Minimal sizeable graphs—by Giles Gardam

Minimal sizeable graphs—by Giles Gardam

In this appendix we determine minimal sizeable graphs: we construct a sizeable graph (as defined in Definition 4.1) on 24 vertices (Fig. 6), and prove that there exists no such graph on 23 or fewer vertices (Theorem A.5). We also determine the smallest sizeable graphs in certain classes: where the 4 subgraphs are all paths (as in [12]), all cycles, and all cycles defined ‘arithmetically’ as in [14].

Notation

For our sizeable graphs, we will denote the two bipartitions of the vertex sets as \(A = A_0 \sqcup A_1\) and \(B = B_0 \sqcup B_1\), rather than using \(+\) and − as indices. The 4 induced subgraphs \({\varGamma }(A_s, B_t)\) will be referred to as the defining subgraphs of \({\varGamma }\).

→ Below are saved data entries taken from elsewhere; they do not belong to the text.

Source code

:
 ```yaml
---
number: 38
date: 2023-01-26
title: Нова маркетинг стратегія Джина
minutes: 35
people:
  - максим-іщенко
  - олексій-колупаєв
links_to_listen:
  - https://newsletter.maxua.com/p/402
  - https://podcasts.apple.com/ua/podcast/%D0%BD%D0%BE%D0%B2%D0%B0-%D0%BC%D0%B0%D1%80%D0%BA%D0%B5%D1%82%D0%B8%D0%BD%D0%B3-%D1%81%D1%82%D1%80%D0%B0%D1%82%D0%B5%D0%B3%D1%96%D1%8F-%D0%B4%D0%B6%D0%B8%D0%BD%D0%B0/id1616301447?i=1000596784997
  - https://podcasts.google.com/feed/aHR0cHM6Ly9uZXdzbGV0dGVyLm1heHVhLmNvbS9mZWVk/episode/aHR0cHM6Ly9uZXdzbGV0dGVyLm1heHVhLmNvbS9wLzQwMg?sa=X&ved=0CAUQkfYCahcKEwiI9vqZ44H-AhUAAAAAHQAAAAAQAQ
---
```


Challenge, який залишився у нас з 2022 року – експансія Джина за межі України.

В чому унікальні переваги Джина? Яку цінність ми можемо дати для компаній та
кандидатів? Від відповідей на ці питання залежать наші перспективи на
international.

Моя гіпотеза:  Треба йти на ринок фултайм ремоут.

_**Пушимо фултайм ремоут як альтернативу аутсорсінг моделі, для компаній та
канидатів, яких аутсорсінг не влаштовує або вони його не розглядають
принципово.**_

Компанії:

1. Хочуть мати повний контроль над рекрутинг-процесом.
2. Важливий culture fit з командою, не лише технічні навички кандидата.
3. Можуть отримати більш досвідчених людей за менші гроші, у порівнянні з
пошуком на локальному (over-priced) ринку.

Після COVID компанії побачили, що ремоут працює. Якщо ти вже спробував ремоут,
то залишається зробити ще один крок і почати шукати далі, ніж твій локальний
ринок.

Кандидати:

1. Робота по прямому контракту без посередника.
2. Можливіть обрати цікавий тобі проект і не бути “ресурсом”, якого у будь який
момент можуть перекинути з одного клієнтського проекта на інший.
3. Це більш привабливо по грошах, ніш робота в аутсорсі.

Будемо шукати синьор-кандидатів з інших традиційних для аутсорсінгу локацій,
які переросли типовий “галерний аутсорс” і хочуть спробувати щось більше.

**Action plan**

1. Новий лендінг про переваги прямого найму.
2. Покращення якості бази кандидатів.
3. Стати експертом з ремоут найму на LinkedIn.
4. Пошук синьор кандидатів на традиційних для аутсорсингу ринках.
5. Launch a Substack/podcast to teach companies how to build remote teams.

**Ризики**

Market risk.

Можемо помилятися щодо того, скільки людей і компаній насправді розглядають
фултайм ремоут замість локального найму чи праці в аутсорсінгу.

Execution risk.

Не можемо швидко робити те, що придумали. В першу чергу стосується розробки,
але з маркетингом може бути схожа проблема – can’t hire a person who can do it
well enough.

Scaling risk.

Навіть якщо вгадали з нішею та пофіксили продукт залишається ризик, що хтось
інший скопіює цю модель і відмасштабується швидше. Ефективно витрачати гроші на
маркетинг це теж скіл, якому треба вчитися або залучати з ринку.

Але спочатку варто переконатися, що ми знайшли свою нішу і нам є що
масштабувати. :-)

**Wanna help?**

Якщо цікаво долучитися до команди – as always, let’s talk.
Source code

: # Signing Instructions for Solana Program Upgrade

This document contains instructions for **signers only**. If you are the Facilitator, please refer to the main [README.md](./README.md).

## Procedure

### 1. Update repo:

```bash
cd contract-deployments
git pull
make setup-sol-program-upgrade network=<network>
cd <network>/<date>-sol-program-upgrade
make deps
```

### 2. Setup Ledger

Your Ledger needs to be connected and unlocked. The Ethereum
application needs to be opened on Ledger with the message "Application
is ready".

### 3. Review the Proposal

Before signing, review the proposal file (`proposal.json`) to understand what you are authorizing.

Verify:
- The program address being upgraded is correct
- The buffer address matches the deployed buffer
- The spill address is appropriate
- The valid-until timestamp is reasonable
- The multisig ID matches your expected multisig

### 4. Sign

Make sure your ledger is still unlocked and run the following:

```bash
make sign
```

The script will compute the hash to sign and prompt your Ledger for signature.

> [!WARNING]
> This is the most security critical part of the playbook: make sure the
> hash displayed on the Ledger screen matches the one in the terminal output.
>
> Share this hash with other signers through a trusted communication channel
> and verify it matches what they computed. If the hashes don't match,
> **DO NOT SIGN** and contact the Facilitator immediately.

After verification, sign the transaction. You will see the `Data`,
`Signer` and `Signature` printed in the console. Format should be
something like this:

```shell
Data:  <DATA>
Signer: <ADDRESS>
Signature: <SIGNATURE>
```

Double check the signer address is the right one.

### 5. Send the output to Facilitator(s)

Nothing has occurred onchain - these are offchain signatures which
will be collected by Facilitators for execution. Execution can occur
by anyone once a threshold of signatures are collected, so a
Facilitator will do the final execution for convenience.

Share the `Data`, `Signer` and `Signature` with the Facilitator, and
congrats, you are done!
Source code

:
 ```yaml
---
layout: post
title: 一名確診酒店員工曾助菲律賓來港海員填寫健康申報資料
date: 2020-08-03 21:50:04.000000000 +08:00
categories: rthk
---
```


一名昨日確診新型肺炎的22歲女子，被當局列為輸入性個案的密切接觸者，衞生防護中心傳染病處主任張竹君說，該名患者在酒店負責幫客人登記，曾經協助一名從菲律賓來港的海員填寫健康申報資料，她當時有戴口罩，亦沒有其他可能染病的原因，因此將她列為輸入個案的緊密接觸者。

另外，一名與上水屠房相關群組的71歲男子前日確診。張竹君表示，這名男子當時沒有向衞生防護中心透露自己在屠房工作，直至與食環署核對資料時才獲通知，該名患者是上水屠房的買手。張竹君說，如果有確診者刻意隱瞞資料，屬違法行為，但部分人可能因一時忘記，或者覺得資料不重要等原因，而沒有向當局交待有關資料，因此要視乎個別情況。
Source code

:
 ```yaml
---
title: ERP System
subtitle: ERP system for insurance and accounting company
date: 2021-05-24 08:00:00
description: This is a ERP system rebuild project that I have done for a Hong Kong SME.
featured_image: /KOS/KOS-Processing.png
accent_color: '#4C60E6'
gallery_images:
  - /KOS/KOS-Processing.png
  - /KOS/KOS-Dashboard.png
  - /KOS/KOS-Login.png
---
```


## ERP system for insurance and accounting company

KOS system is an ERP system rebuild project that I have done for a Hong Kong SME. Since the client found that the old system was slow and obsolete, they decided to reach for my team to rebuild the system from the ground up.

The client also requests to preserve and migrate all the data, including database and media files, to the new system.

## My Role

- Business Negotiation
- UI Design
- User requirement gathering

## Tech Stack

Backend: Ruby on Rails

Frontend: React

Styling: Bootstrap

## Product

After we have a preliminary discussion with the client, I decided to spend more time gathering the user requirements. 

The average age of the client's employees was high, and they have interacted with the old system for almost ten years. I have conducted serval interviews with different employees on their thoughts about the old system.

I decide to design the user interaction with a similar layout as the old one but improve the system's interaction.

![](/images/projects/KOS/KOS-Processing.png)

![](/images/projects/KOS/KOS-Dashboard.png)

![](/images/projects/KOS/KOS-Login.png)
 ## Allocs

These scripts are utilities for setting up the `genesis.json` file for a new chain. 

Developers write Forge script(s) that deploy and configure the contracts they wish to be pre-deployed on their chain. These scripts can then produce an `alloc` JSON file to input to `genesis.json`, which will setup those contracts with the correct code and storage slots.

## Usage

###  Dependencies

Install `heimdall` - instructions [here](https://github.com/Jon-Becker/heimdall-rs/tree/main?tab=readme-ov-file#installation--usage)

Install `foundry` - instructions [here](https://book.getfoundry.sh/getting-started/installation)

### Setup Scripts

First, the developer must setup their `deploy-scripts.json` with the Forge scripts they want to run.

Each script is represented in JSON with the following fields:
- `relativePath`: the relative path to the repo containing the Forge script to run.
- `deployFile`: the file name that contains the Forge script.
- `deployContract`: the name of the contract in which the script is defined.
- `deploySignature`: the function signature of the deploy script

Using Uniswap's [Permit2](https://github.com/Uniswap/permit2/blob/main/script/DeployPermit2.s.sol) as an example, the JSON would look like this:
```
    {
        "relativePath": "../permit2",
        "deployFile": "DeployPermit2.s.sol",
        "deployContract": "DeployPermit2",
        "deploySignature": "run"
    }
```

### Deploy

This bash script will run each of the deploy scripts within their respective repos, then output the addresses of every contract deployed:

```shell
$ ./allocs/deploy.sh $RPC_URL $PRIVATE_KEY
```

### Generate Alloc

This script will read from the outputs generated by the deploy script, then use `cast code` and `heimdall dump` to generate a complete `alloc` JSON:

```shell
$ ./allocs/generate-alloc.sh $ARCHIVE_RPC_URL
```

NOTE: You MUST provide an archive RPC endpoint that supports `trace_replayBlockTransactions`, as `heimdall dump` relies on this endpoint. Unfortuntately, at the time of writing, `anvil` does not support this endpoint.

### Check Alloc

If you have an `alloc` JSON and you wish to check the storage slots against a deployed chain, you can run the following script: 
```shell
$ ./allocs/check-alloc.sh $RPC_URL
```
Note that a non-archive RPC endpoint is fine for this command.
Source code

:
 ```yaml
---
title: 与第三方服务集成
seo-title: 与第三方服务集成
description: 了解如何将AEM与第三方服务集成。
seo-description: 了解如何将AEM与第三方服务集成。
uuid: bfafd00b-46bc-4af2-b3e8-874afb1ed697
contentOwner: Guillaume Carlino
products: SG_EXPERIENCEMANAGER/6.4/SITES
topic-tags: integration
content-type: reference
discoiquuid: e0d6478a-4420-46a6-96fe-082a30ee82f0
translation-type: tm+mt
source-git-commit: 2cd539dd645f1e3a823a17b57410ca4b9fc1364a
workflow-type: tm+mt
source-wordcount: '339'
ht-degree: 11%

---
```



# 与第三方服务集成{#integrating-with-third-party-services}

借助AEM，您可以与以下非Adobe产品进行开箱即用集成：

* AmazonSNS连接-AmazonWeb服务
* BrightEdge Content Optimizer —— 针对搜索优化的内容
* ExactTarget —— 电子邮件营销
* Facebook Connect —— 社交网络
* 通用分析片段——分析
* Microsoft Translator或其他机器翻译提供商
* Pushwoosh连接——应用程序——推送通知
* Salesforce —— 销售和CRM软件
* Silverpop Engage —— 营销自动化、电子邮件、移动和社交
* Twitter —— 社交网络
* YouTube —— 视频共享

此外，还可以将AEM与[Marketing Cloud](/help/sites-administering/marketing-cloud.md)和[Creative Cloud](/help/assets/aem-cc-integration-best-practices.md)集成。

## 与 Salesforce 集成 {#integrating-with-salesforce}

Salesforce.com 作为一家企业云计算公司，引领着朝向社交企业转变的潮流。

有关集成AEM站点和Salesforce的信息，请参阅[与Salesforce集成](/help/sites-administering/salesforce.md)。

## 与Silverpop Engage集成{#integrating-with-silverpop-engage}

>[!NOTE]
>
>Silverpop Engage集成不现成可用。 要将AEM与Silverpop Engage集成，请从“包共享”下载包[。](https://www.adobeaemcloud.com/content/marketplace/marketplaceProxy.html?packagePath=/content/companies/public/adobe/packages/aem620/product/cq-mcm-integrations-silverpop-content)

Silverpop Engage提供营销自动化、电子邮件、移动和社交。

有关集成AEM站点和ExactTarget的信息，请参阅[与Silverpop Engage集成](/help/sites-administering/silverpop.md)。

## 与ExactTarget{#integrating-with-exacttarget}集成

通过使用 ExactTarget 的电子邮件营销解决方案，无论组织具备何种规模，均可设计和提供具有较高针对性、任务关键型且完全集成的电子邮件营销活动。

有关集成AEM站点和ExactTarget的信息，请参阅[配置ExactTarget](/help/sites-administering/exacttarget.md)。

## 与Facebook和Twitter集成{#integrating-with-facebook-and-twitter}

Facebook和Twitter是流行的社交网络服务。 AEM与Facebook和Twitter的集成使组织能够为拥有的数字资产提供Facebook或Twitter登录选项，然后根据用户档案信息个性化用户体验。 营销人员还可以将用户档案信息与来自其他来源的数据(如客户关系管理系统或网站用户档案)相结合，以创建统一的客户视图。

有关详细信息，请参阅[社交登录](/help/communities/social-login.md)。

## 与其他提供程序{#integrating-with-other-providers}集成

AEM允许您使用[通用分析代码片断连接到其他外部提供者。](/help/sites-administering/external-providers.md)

First, let us sketch why constructing sizeable graphs is a delicate matter. On the large scale, a sizeable graph “looks like” a 4-cycle: think of shrinking each \(A^s\), \(B^t\) to a single vertex, and draw an edge to represent an induced subgraph that is connected. This runs contrary to containing no 4-cycle, which makes constructing such graphs difficult.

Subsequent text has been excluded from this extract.